Rumen health seminar: Regular forage analysis pays
Test all forage and key feed ingredients regularly.
Be sure to submit representative samples using correct sampling techniques.
Adjust ration for variation to keep a consistent diet.
Regular testing of forage and feed ingredients can more than pay for itself by providing a consistent, high quality and cost-effective ration to livestock, according to keynote speaker, Cliff Ocker.
Cliff is the Director of Sales & Client Relations with Rock River Laboratory, a leading provider of analytical services to the agricultural industry in North America, South America and Europe.
“It’s all about consistency because that’s what cows like,” he says.

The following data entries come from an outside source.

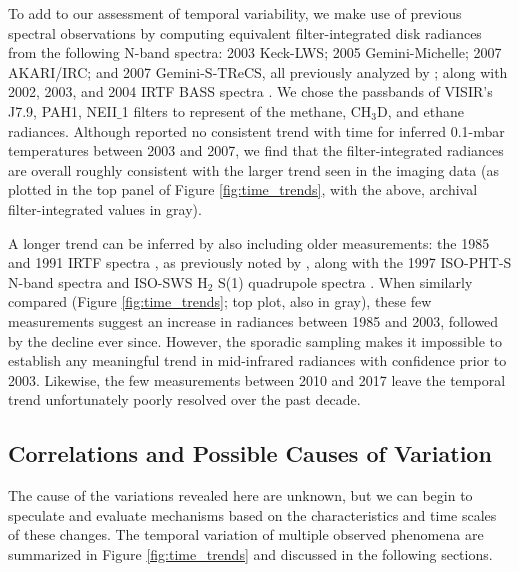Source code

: \documentclass[twocolumn,10pt]{aastex631}
\begin{document}
To add to our assessment of temporal variability, we make use of previous spectral observations by computing equivalent filter-integrated disk radiances from the following N-band spectra: 2003 Keck-LWS; 2005 Gemini-Michelle; 2007 AKARI/IRC; and 2007 Gemini-S-TReCS, all previously analyzed by \citet{fletcher2014neptune}; along with 2002, 2003, and 2004 IRTF BASS spectra \citep{hammel2006mid}.  We chose the passbands of VISIR's J7.9, PAH1, NEII$\_$1 filters to represent of the methane, CH$_3$D, and ethane radiances.  Although \citet{fletcher2014neptune} reported no consistent trend with time for inferred 0.1-mbar temperatures between 2003 and 2007, we find that the filter-integrated radiances are overall roughly consistent with the larger trend seen in the imaging data (as plotted in the top panel of Figure \ref{fig:time_trends}, with the above, archival filter-integrated values in gray). 

A longer trend can be inferred by also including older measurements: the 1985 and 1991 IRTF spectra \citep{orton1987spectra,orton1992thermal}, as previously noted by \citet{hammel2006mid}, along with the 1997 ISO-PHT-S N-band spectra \citep{schulz1999detection} and ISO-SWS H$_2$ S(1) quadrupole spectra \citep{feuchtgruber1999detection}. When similarly compared (Figure \ref{fig:time_trends}; top plot, also in gray), these few measurements suggest an increase in radiances between 1985 and 2003, followed by the decline ever since. However, the sporadic sampling makes it impossible to establish any meaningful trend in mid-infrared radiances with confidence prior to 2003. Likewise, the few measurements between 2010 and 2017 leave the temporal trend unfortunately poorly resolved over the past decade. 

\subsection{Correlations and Possible Causes of Variation}
The cause of the variations revealed here are unknown, but we can begin to speculate and evaluate mechanisms based on the characteristics and time scales of these changes. The temporal variation of multiple observed phenomena are summarized in Figure \ref{fig:time_trends} and discussed in the following sections. \newline
\end{document}
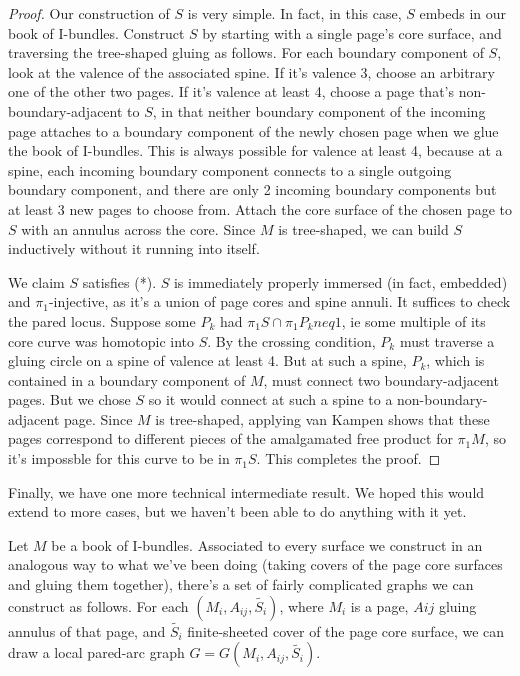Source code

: \documentclass[12pt]{amsart}
\theoremstyle{definition}
\begin{document}
\begin{proof}

Our construction of $S$ is very simple. In fact, in this case, $S$ embeds in our
book of I-bundles. Construct $S$ by starting with a single page's core surface,
and traversing the tree-shaped gluing as follows. For each boundary component
of $S$, look at the valence of the associated spine. If it's valence 3, choose an
arbitrary one of the other two pages. If it's valence at least 4, choose a page
that's non-boundary-adjacent to $S$, in that neither boundary component of the
incoming page attaches to a boundary component of the newly chosen page when we
glue the book of I-bundles. This is always possible for valence at least 4,
because at a spine, each incoming boundary component connects to a single
outgoing boundary component, and there are only 2 incoming boundary components
but at least 3 new pages to choose from. Attach the core surface of the chosen
page to $S$ with an annulus across the core. Since $M$ is tree-shaped, we can build
$S$ inductively without it running into itself.

We claim $S$ satisfies (*). $S$ is immediately properly immersed (in fact,
embedded) and $\pi_1$-injective, as it's a union of page cores and spine annuli. It
suffices to check the pared locus. Suppose some $P_k$ had $\pi_1S \cap \pi_1P_k neq
1$, ie some multiple of its core curve was homotopic into $S$. By the crossing
condition, $P_k$ must traverse a gluing circle on a spine of valence at least 4.
But at such a spine, $P_k$, which is contained in a boundary component of $M$, must
connect two boundary-adjacent pages. But we chose $S$ so it would
connect at such a spine to a non-boundary-adjacent page. Since $M$ is
tree-shaped, applying van Kampen shows that these pages correspond to
different pieces of the amalgamated free product for $\pi_1M$, so it's impossble
for this curve to be in $\pi_1S$. This completes the proof.

\end{proof}

Finally, we have one more technical intermediate result. We hoped this would
extend to more cases, but we haven't been able to do anything with it yet.

Let $M$ be a book of I-bundles. Associated to every surface we construct in an
analogous way to what we've been doing (taking covers of the page core surfaces
and gluing them together), there's a set of fairly complicated graphs we can
construct as follows. For each $(M_i,A_{ij},\widetilde{S_i})$, where $M_i$ is a page, $Aij$ gluing
annulus of that page, and $\widetilde{S_i}$ finite-sheeted cover of the page core
surface, we can draw a local pared-arc graph $G=G(M_i,A_{ij},\widetilde{S_i})$.
\end{document}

“Any change in consistency affects livestock performance.”
“One of the most important ways of keeping a consistent diet in front of them is to regularly assess the nutritional value of forages and feedstuffs.”
“Some of our dairy customers in the US are sampling two and three times a week, which allows them to adjust diets before their cows tell them something’s different or wrong.”
“The end goal is to remove any fluctuations in average daily gain or milk production.”
Cliff says routine testing can easily pay for itself in improved livestock performance and reduced feed costs.
“It’s unbelievable how much profit is tucked away in there,” he says.
“Say you were making a 18% CP feed using a mix of canola and corn.”
“If testing showed the protein content of canola delivered had increased from say, 40% to 43%, you might be able to save $5 tonne in the cost of delivered feed by reducing the amount of canola in the ration.”
“Multiply that by a couple of hundred tonnes and the value of testing can quickly stack up.”
“You can achieve major savings from measuring and adjusting just one ingredient – imagine if you do it for multiple ingredients.” Cliff says correct sampling technique is essential.
“Testing feedstuffs is like sighting a rifle,” he says.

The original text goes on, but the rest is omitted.